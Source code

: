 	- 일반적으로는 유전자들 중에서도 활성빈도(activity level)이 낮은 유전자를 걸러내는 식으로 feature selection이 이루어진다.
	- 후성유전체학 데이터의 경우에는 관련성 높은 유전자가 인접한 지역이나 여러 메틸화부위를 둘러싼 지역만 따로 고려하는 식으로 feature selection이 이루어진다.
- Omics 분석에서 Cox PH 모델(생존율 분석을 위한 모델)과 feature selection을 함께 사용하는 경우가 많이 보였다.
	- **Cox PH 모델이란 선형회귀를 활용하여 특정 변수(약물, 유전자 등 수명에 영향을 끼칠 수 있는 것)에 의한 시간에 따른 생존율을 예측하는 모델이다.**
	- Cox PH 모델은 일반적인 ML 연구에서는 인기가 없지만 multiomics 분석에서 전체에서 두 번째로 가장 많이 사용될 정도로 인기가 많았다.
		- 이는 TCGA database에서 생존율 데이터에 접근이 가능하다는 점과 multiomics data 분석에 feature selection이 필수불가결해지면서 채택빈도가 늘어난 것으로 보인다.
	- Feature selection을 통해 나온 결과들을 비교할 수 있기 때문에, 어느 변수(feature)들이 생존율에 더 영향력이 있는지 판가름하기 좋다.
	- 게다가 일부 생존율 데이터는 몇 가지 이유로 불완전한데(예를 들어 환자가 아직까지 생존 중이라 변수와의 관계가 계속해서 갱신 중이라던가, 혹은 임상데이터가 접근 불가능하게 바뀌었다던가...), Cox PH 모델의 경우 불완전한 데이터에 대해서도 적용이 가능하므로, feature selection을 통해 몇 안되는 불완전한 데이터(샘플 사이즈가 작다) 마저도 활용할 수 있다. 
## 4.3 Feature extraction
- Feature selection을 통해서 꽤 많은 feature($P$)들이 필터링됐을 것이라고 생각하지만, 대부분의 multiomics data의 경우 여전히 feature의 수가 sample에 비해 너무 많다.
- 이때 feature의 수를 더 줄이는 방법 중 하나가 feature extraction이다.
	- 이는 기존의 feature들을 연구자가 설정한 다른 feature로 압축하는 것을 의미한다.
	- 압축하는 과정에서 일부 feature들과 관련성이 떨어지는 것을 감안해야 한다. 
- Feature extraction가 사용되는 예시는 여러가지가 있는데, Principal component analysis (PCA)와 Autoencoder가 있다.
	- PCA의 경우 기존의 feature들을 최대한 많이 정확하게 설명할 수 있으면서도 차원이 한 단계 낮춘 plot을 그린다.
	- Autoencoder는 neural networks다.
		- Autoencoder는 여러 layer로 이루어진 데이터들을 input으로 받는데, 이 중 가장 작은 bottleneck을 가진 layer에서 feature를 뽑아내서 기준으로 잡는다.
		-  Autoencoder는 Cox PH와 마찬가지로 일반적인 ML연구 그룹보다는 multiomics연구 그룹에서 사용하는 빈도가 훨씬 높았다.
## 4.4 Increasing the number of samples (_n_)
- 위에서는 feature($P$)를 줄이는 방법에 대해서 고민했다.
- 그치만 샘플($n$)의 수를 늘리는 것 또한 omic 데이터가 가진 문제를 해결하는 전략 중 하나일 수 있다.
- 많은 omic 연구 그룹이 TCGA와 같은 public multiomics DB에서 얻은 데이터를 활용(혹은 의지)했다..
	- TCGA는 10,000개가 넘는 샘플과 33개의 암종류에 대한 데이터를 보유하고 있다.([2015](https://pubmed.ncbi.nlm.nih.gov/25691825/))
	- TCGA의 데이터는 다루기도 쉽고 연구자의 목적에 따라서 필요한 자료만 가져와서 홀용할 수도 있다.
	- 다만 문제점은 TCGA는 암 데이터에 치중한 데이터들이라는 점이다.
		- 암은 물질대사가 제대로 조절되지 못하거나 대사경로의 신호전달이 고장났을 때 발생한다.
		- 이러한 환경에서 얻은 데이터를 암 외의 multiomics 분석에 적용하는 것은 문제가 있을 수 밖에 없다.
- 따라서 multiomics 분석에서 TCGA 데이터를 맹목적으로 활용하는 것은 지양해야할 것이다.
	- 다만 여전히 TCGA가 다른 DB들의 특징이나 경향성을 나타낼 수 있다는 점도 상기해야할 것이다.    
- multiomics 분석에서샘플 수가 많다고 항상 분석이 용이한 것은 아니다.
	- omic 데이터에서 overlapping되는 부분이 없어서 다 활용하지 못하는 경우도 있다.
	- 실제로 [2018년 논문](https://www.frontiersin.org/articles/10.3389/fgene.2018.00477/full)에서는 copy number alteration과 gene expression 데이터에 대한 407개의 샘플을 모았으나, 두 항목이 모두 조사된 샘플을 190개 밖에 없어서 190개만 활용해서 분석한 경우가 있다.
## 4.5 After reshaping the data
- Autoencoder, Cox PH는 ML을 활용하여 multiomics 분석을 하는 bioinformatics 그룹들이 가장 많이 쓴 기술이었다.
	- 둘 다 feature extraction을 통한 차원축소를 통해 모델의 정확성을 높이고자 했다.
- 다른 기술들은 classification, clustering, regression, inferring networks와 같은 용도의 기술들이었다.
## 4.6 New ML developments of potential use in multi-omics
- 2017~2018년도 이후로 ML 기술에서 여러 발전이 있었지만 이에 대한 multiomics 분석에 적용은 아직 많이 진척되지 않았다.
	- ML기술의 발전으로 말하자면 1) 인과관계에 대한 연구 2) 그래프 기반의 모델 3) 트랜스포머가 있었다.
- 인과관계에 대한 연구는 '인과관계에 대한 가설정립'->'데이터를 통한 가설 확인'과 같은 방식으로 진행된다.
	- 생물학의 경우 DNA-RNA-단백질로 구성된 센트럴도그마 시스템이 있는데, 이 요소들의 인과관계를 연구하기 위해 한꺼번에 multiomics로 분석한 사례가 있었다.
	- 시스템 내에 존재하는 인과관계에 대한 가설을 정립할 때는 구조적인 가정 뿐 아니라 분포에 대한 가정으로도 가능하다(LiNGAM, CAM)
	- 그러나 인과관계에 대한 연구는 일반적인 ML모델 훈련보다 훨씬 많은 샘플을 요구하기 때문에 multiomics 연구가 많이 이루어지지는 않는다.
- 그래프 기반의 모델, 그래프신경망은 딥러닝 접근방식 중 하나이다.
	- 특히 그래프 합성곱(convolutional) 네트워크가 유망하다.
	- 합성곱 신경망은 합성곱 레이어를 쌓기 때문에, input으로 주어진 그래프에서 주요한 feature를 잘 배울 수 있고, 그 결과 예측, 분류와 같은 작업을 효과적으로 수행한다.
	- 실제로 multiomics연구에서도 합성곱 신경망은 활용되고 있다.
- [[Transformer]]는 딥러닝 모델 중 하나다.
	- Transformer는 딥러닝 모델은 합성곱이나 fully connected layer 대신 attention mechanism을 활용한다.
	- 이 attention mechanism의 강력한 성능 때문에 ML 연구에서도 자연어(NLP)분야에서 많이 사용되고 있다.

* [Task prompt]: From the start of the data to the line that holds "- **Cox PH 모델이란", retype each line exactly, with both ends included.

* [Answer section]:
Source code

: 	- 일반적으로는 유전자들 중에서도 활성빈도(activity level)이 낮은 유전자를 걸러내는 식으로 feature selection이 이루어진다.
	- 후성유전체학 데이터의 경우에는 관련성 높은 유전자가 인접한 지역이나 여러 메틸화부위를 둘러싼 지역만 따로 고려하는 식으로 feature selection이 이루어진다.
- Omics 분석에서 Cox PH 모델(생존율 분석을 위한 모델)과 feature selection을 함께 사용하는 경우가 많이 보였다.
	- **Cox PH 모델이란 선형회귀를 활용하여 특정 변수(약물, 유전자 등 수명에 영향을 끼칠 수 있는 것)에 의한 시간에 따른 생존율을 예측하는 모델이다.**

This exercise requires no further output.